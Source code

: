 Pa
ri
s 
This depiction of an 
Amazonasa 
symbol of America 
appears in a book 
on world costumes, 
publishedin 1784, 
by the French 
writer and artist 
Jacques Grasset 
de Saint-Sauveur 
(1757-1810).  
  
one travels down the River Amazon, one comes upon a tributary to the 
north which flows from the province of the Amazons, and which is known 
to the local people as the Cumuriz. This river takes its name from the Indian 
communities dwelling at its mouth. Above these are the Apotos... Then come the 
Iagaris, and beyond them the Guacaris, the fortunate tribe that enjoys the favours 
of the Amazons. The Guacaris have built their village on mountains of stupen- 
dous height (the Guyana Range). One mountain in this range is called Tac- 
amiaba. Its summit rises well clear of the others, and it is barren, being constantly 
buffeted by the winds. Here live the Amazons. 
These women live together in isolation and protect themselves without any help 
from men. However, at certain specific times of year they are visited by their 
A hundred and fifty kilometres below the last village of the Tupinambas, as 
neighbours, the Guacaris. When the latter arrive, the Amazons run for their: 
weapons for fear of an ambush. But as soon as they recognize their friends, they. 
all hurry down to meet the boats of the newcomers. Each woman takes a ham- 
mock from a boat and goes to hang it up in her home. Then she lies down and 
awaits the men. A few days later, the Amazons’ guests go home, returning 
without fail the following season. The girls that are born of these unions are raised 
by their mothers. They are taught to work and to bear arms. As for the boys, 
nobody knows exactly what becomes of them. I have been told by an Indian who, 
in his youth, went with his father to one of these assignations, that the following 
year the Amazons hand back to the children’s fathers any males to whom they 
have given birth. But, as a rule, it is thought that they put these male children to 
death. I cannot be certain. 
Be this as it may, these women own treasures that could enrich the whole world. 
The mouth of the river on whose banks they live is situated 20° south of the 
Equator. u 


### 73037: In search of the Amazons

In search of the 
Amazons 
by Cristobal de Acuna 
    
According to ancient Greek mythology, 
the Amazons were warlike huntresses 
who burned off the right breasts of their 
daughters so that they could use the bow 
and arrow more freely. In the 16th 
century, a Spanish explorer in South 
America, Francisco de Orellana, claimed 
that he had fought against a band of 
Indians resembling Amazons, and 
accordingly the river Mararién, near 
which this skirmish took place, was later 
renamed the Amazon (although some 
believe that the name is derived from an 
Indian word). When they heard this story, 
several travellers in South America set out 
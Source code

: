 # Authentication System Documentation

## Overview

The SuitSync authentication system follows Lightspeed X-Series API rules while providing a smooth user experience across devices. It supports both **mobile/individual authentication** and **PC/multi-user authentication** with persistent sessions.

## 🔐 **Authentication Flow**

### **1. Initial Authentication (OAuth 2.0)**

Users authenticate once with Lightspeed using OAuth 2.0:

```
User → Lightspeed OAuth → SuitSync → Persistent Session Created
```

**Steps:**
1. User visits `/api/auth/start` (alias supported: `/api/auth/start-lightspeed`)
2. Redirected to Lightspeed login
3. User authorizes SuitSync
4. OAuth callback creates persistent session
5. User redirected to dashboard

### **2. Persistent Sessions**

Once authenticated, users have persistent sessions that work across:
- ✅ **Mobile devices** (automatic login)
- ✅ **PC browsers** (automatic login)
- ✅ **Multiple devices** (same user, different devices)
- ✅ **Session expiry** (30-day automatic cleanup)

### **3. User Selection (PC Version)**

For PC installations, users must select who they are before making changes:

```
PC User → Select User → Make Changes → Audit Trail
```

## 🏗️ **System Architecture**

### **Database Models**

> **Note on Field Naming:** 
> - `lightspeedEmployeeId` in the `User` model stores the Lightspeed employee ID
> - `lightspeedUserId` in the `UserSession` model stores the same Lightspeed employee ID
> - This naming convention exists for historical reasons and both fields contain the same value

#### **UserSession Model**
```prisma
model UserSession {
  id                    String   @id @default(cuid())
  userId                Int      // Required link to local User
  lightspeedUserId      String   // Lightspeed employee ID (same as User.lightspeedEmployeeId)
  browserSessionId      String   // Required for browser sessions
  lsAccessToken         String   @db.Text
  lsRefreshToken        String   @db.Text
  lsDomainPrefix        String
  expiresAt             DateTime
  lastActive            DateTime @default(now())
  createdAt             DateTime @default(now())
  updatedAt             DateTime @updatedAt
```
• • • • • • •
## What is needed:
Read the records above. Show each line that has the string "DateTime".

## Answer below:
  expiresAt             DateTime
  lastActive            DateTime @default(now())
  createdAt             DateTime @default(now())
  updatedAt             DateTime @updatedAt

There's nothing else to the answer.